WORK ORDER → Starting at the line containing "The algorithm consists of two parts: a" and ending at the line containing "The role of", print every line of the material below exactly, both ends included, and stop there.

★ ★ ★ ★

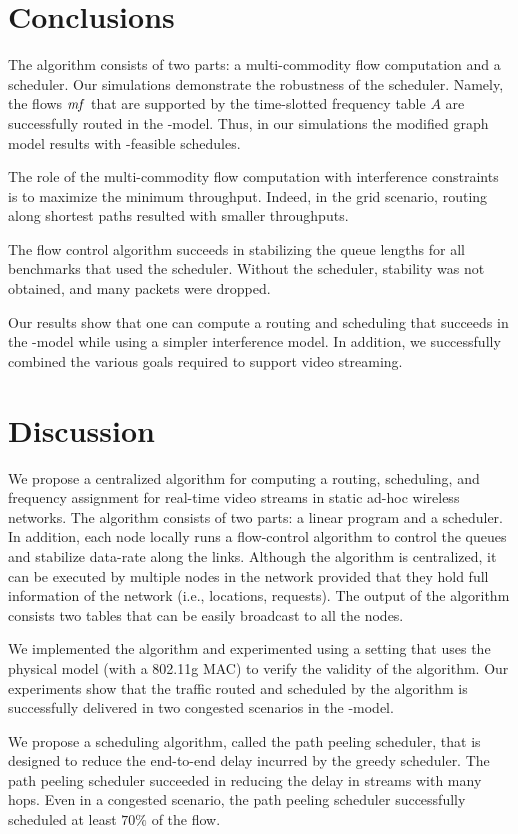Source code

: \documentclass[12pt]{article}
\newenvironment{proof sketch}[1]{\noindent {\emph{Proof sketch of #1:}}}{\hfill \qed}
\newcommand{\SINR}{\text{\sc{sinr}}}
\newcommand{\mf}{\text{\emph{mf}}}
\begin{document}
\section{Conclusions}
The algorithm consists of two parts: a multi-commodity flow
computation and a scheduler.  Our simulations demonstrate the
robustness of the scheduler.  Namely, the flows $\mf$ that are
supported by the time-slotted frequency table $A$ are successfully
routed in the \SINR-model. Thus, in our simulations the modified graph
model results with \SINR-feasible schedules.

The role of the multi-commodity flow computation with interference
constraints is to maximize the minimum throughput. Indeed, in the grid
scenario, routing along shortest paths resulted with smaller
throughputs.

The flow control algorithm succeeds in stabilizing the queue lengths
for all benchmarks that used the scheduler. Without the scheduler,
stability was not obtained, and many packets were dropped.

Our results show that one can compute a routing and scheduling that
succeeds in the \SINR-model while using a simpler interference model.
In addition, we successfully combined the various goals required to
support video streaming.

\section{Discussion}
We propose a centralized algorithm for computing a routing,
scheduling, and frequency assignment for real-time video streams in
static ad-hoc wireless networks.  The algorithm consists of two parts:
a linear program and a scheduler.  In addition, each node locally runs
a flow-control algorithm to control the queues and stabilize data-rate
along the links.  Although the algorithm is centralized, it can be
executed by multiple nodes in the network provided that they hold full
information of the network (i.e., locations, requests).  The output of
the algorithm consists two tables that can be easily broadcast to all
the nodes.

We implemented the algorithm and experimented using a setting that
uses the physical model (with a 802.11g MAC) to verify the validity of
the algorithm.  Our experiments show that the traffic routed and
scheduled by the algorithm is successfully delivered in two congested
scenarios in the \SINR-model.

We propose a scheduling algorithm, called the path peeling scheduler,
that is designed to reduce the end-to-end delay incurred by the greedy
scheduler. The path peeling scheduler succeeded in reducing the delay
in streams with many hops. Even in a congested scenario, the path
peeling scheduler successfully scheduled at least $70\%$ of the flow.
\end{document}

★ ★ ★ ★

YOUR SOLUTION →
The algorithm consists of two parts: a multi-commodity flow
computation and a scheduler.  Our simulations demonstrate the
robustness of the scheduler.  Namely, the flows $\mf$ that are
supported by the time-slotted frequency table $A$ are successfully
routed in the \SINR-model. Thus, in our simulations the modified graph
model results with \SINR-feasible schedules.

The role of the multi-commodity flow computation with interference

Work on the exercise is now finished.